[Task details] Copy out each line of the entries below in which the string "write" appears.

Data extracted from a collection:
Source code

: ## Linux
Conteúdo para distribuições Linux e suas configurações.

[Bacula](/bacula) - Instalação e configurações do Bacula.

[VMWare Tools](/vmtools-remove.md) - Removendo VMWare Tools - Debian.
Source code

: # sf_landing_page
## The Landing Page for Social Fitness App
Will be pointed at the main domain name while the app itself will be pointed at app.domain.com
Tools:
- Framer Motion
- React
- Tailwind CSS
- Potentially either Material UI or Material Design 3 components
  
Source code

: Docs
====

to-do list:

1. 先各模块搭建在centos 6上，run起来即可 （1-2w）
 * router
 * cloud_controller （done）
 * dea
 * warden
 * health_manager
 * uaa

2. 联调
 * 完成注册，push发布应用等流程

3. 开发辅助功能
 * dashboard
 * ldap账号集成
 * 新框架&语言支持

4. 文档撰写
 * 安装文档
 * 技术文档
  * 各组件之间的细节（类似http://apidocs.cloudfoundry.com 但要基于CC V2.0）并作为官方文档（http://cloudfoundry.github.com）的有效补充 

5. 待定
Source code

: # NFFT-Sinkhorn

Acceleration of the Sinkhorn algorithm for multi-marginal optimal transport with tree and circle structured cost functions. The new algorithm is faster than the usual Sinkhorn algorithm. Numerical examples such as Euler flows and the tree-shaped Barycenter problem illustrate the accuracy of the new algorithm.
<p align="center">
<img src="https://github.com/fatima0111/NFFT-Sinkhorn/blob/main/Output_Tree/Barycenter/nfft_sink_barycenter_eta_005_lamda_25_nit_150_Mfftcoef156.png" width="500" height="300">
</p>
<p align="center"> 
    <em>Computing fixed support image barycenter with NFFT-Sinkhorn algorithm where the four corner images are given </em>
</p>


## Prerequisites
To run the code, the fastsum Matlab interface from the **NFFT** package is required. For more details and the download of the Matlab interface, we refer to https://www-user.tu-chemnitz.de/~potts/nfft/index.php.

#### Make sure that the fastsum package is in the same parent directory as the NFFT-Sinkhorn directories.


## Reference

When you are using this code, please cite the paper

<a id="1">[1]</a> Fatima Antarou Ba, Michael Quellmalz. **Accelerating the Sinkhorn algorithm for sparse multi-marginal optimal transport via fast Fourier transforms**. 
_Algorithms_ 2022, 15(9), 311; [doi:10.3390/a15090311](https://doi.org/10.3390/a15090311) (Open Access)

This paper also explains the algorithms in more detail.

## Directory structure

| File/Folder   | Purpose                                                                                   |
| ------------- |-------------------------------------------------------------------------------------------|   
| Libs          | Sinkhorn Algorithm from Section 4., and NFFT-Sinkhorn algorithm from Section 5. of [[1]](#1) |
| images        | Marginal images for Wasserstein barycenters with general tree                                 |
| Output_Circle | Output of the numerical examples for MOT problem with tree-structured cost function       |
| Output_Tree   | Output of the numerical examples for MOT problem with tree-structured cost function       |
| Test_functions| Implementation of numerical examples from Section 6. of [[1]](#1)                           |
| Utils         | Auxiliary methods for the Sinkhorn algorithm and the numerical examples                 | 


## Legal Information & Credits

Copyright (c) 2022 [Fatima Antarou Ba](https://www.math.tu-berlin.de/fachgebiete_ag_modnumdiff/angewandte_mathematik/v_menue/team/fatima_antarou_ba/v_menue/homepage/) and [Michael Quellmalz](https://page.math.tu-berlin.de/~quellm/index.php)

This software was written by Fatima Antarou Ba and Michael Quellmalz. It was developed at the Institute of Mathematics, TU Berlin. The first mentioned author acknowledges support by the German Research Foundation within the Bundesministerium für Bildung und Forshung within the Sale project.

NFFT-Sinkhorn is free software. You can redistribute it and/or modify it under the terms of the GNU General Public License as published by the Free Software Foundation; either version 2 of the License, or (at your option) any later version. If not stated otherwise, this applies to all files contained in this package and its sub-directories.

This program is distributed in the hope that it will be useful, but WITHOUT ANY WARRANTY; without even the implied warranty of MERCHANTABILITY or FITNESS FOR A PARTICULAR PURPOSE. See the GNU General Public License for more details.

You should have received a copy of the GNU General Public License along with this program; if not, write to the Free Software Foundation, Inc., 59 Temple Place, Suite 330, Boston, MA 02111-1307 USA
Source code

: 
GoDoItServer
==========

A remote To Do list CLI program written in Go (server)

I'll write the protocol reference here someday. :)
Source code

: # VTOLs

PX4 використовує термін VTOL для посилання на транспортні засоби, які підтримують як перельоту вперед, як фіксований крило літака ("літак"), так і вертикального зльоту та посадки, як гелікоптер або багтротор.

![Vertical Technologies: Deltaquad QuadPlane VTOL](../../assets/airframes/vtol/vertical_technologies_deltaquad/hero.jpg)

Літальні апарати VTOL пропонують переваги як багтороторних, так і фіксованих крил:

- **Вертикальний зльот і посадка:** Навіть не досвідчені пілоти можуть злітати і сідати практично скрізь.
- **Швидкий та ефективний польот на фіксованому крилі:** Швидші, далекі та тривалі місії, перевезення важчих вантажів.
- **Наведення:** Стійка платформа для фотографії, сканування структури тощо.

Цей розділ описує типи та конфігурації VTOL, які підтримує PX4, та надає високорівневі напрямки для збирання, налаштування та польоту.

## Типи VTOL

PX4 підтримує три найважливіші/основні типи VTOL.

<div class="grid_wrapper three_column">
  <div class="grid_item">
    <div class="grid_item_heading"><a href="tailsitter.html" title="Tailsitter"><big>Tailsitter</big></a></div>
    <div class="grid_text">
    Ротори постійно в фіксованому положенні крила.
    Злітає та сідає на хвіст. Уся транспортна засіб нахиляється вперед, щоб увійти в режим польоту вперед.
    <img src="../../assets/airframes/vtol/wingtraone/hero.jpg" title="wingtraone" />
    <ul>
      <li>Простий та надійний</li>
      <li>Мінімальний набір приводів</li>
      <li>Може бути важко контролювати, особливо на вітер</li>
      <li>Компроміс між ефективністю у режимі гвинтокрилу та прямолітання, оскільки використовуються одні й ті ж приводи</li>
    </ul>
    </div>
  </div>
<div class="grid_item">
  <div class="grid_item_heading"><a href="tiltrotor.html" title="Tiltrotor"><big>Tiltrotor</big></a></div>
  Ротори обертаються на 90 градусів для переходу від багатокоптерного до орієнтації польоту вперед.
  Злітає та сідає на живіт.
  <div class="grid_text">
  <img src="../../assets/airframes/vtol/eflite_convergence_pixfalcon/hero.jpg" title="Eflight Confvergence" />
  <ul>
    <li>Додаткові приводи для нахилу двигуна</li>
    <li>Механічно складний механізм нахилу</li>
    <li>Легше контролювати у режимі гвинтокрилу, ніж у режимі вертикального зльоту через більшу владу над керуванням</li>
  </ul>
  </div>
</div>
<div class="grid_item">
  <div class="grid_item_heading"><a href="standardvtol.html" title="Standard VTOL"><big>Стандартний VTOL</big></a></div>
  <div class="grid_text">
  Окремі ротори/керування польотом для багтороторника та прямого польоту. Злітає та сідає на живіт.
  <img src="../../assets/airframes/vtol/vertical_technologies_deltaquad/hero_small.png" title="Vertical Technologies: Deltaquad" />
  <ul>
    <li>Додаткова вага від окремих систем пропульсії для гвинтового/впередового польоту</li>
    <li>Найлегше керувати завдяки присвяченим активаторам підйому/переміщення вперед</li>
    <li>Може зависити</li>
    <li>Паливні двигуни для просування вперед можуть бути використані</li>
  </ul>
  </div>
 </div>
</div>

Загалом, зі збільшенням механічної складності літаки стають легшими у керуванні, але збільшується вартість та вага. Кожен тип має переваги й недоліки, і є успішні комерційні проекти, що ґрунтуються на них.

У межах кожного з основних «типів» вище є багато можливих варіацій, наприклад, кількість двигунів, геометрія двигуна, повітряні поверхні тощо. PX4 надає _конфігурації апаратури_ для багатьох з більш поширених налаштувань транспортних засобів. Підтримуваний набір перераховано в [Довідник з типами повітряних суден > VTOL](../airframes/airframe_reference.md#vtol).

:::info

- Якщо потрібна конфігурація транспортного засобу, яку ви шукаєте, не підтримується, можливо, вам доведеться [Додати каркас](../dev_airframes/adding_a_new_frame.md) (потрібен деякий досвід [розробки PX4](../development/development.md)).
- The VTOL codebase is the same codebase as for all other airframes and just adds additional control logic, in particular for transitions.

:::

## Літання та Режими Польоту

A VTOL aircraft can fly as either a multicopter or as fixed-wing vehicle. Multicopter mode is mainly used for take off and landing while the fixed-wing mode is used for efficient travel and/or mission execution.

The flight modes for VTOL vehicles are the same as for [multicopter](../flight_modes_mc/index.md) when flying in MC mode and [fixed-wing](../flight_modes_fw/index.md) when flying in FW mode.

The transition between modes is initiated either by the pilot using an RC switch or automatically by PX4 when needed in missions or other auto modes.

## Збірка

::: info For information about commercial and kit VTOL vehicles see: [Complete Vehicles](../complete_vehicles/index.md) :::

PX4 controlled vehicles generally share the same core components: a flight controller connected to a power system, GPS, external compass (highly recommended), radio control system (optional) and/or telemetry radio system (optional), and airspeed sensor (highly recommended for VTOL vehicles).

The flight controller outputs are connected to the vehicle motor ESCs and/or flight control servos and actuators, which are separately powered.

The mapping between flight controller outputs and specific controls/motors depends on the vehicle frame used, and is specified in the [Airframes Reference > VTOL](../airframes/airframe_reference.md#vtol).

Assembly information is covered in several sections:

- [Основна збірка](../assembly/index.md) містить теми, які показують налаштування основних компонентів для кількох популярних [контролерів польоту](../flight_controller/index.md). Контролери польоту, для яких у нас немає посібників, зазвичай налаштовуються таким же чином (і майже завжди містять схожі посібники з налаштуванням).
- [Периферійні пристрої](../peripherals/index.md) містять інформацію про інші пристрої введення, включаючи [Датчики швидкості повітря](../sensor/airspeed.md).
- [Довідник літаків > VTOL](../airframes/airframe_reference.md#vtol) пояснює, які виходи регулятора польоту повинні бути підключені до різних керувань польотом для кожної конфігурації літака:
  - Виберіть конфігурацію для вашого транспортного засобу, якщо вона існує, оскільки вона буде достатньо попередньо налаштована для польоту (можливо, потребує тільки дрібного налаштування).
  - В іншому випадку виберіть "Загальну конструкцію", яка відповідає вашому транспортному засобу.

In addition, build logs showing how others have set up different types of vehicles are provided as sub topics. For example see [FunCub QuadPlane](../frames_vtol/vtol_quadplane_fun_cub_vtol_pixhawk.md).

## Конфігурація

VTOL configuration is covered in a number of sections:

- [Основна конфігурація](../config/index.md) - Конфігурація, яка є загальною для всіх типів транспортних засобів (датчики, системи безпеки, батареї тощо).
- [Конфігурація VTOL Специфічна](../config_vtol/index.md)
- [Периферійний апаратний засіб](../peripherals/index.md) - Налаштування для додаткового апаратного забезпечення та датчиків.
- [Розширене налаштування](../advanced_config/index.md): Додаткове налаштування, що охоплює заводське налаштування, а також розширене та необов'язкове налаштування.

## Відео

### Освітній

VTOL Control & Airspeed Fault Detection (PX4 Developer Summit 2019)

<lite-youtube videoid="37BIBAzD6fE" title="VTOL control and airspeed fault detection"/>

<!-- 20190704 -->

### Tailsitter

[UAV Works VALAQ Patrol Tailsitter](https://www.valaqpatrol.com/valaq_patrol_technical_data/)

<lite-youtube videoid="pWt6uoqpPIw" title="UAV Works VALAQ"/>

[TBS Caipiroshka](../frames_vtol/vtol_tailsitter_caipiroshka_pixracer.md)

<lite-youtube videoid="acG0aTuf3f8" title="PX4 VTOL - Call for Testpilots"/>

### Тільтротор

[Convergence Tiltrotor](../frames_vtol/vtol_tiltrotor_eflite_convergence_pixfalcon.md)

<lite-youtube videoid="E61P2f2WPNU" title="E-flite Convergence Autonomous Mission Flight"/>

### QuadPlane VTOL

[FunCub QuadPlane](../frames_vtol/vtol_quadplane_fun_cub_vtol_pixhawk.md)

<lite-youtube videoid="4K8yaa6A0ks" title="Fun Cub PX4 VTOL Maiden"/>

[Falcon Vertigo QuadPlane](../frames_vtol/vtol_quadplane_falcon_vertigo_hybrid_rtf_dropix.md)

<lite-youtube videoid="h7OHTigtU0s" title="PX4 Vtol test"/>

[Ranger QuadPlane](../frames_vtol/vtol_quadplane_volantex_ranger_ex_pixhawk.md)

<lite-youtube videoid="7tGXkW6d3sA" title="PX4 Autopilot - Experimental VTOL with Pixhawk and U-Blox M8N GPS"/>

[Answer to this task]
You should have received a copy of the GNU General Public License along with this program; if not, write to the Free Software Foundation, Inc., 59 Temple Place, Suite 330, Boston, MA 02111-1307 USA
I'll write the protocol reference here someday. :)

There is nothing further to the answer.